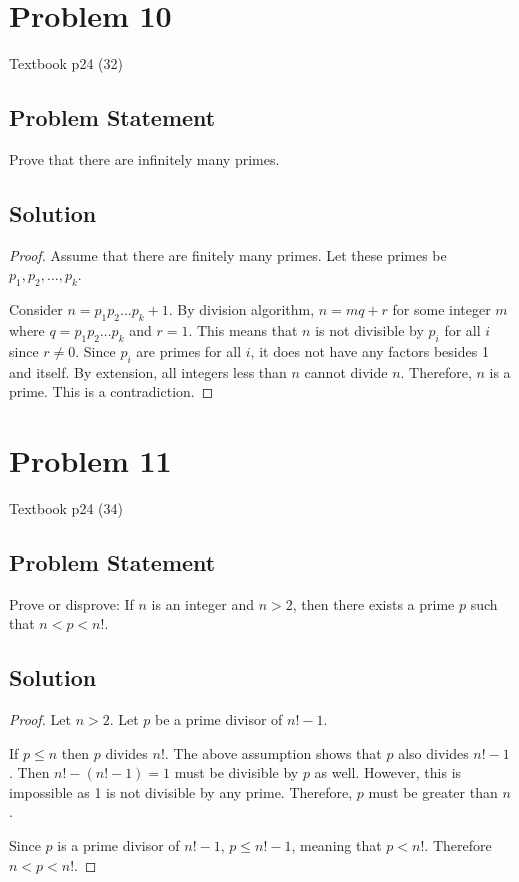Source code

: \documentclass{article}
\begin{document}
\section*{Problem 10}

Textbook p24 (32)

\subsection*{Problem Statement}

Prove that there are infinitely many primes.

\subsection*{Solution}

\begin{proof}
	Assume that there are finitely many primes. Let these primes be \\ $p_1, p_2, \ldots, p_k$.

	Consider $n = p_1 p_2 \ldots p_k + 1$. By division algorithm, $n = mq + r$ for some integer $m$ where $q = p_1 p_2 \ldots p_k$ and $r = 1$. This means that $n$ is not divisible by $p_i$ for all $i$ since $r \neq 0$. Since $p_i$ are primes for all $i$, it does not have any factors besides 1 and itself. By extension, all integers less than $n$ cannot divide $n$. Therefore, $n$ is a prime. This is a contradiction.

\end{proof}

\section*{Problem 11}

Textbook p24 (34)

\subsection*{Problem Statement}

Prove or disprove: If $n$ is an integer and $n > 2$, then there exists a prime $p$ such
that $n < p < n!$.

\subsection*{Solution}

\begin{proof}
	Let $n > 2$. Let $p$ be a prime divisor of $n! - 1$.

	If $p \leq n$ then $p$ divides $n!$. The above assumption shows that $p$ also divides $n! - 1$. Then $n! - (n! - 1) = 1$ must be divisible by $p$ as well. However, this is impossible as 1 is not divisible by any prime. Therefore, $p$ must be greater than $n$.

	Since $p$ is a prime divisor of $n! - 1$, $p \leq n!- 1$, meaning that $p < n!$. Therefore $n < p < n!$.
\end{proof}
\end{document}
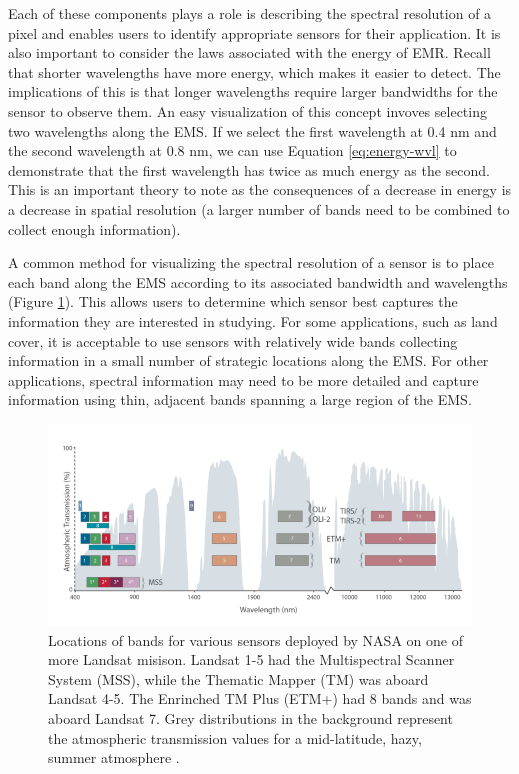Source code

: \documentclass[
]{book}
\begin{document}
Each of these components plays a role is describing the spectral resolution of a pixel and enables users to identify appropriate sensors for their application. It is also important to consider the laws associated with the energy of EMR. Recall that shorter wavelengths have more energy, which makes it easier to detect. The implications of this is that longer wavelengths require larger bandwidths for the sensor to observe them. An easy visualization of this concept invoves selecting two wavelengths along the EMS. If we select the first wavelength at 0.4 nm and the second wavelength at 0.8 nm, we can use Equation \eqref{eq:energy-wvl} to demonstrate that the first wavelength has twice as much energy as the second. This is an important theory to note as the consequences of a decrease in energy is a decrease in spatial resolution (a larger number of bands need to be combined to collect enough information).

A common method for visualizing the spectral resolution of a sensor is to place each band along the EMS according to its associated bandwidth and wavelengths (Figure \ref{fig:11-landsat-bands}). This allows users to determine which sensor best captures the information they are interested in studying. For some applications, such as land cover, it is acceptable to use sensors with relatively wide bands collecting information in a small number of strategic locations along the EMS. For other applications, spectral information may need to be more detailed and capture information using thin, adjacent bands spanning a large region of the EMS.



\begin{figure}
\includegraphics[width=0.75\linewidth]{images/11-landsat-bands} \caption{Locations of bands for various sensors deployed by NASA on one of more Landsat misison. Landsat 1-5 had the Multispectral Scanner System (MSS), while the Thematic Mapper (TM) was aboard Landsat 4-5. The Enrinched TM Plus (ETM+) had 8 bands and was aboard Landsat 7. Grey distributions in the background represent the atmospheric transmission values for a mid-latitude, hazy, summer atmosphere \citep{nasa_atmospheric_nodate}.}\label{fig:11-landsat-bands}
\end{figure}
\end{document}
--
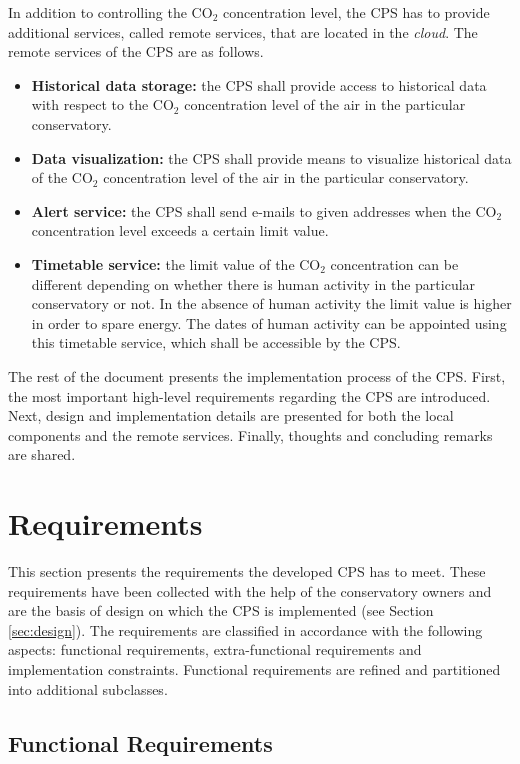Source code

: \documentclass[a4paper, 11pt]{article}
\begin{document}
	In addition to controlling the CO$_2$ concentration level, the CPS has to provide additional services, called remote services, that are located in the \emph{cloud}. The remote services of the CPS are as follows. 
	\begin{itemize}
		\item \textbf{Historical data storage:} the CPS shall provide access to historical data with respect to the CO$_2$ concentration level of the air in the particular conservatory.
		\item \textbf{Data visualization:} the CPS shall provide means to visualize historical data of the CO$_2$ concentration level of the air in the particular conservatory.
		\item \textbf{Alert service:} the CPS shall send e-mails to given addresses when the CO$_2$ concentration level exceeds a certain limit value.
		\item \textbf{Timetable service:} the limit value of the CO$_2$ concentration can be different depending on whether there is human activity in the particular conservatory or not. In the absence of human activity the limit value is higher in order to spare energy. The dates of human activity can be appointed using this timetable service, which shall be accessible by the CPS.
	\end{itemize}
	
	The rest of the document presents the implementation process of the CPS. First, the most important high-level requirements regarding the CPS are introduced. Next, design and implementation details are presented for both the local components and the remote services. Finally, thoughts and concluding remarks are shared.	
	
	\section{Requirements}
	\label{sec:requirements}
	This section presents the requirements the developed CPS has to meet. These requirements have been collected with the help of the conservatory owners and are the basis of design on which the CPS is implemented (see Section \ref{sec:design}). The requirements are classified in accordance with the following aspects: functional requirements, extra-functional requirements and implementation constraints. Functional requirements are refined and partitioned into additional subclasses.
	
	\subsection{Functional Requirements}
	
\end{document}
---
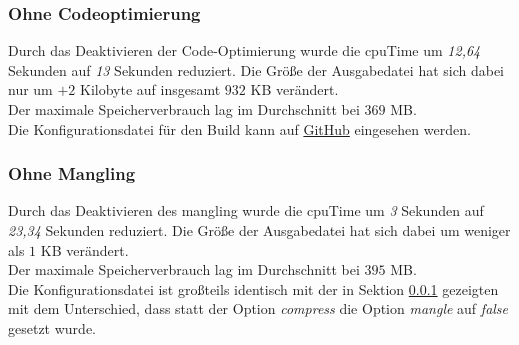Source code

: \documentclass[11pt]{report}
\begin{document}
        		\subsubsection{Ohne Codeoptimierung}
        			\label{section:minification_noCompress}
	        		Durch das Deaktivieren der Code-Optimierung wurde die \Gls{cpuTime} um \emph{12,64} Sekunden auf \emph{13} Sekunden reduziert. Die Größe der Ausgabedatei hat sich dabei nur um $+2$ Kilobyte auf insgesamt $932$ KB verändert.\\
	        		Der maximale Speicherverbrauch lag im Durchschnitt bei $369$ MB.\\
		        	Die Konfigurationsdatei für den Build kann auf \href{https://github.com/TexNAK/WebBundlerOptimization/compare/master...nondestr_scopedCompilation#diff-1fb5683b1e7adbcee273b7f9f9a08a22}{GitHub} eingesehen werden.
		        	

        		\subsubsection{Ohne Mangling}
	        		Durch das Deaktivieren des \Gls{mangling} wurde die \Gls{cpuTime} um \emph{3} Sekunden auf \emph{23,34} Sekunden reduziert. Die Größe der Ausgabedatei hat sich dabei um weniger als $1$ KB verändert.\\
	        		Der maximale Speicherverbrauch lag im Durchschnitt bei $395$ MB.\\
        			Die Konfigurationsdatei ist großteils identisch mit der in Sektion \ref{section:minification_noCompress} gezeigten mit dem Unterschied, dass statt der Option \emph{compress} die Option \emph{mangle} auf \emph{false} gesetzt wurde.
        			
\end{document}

## EXERCISE GOAL
Using only the entries above, output the line with "Der maximale Speicherverbrauch lag im Durchschnitt bei $369$", the line with "Der maximale Speicherverbrauch lag im Durchschnitt bei $395$", and all lines between them, exactly as they stand.

## EXERCISE SOLUTION
	        		Der maximale Speicherverbrauch lag im Durchschnitt bei $369$ MB.\\
		        	Die Konfigurationsdatei für den Build kann auf \href{https://github.com/TexNAK/WebBundlerOptimization/compare/master...nondestr_scopedCompilation#diff-1fb5683b1e7adbcee273b7f9f9a08a22}{GitHub} eingesehen werden.
		        	

        		\subsubsection{Ohne Mangling}
	        		Durch das Deaktivieren des \Gls{mangling} wurde die \Gls{cpuTime} um \emph{3} Sekunden auf \emph{23,34} Sekunden reduziert. Die Größe der Ausgabedatei hat sich dabei um weniger als $1$ KB verändert.\\
	        		Der maximale Speicherverbrauch lag im Durchschnitt bei $395$ MB.\\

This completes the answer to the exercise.